=== Exercise materials ===
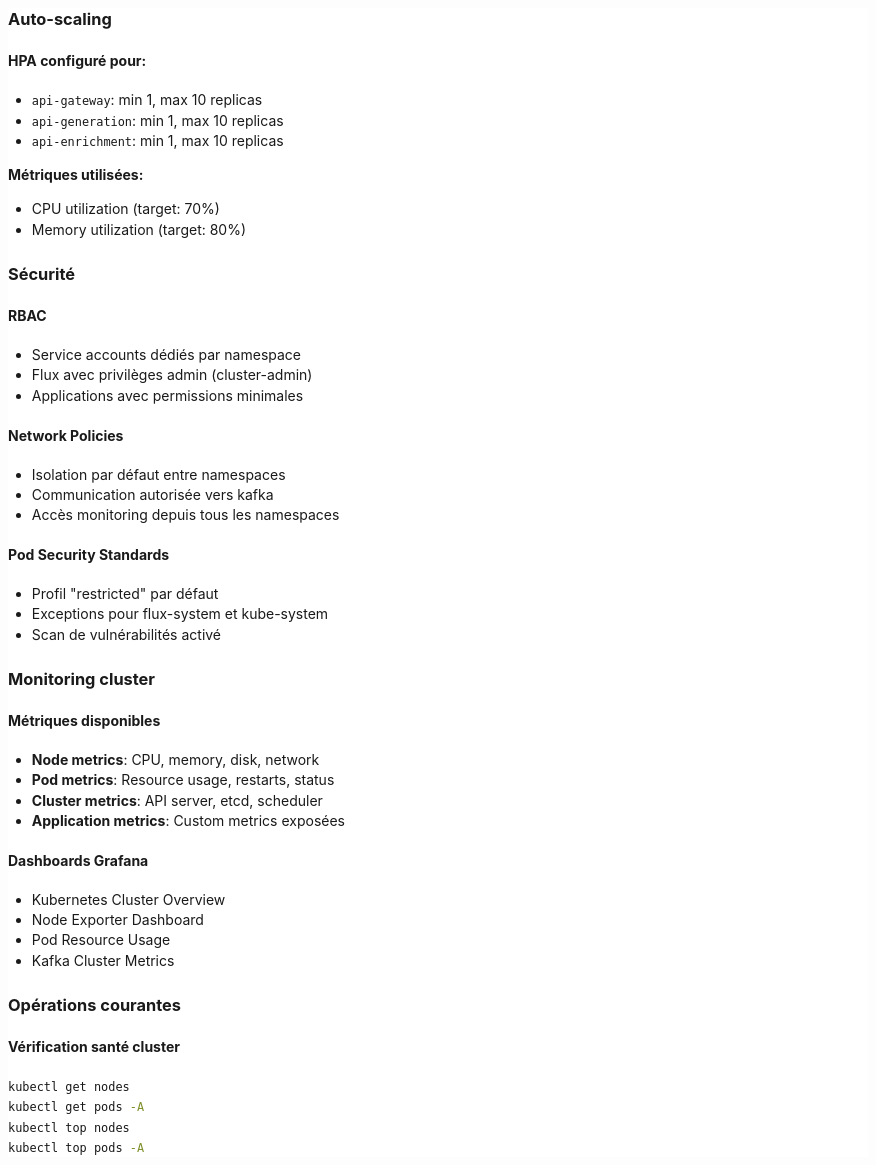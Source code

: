 ### Auto-scaling

#### HPA configuré pour:
- `api-gateway`: min 1, max 10 replicas
- `api-generation`: min 1, max 10 replicas  
- `api-enrichment`: min 1, max 10 replicas

**Métriques utilisées:**
- CPU utilization (target: 70%)
- Memory utilization (target: 80%)

### Sécurité

#### RBAC
- Service accounts dédiés par namespace
- Flux avec privilèges admin (cluster-admin)
- Applications avec permissions minimales

#### Network Policies
- Isolation par défaut entre namespaces
- Communication autorisée vers kafka
- Accès monitoring depuis tous les namespaces

#### Pod Security Standards
- Profil "restricted" par défaut
- Exceptions pour flux-system et kube-system
- Scan de vulnérabilités activé

### Monitoring cluster

#### Métriques disponibles
- **Node metrics**: CPU, memory, disk, network
- **Pod metrics**: Resource usage, restarts, status
- **Cluster metrics**: API server, etcd, scheduler
- **Application metrics**: Custom metrics exposées

#### Dashboards Grafana
- Kubernetes Cluster Overview
- Node Exporter Dashboard  
- Pod Resource Usage
- Kafka Cluster Metrics

### Opérations courantes

#### Vérification santé cluster
```bash
kubectl get nodes
kubectl get pods -A
kubectl top nodes
kubectl top pods -A
```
===
### [Your goal]
Pull out every line above that holds the word "pods".

### [Worked solution]
kubectl get pods -A
kubectl top pods -A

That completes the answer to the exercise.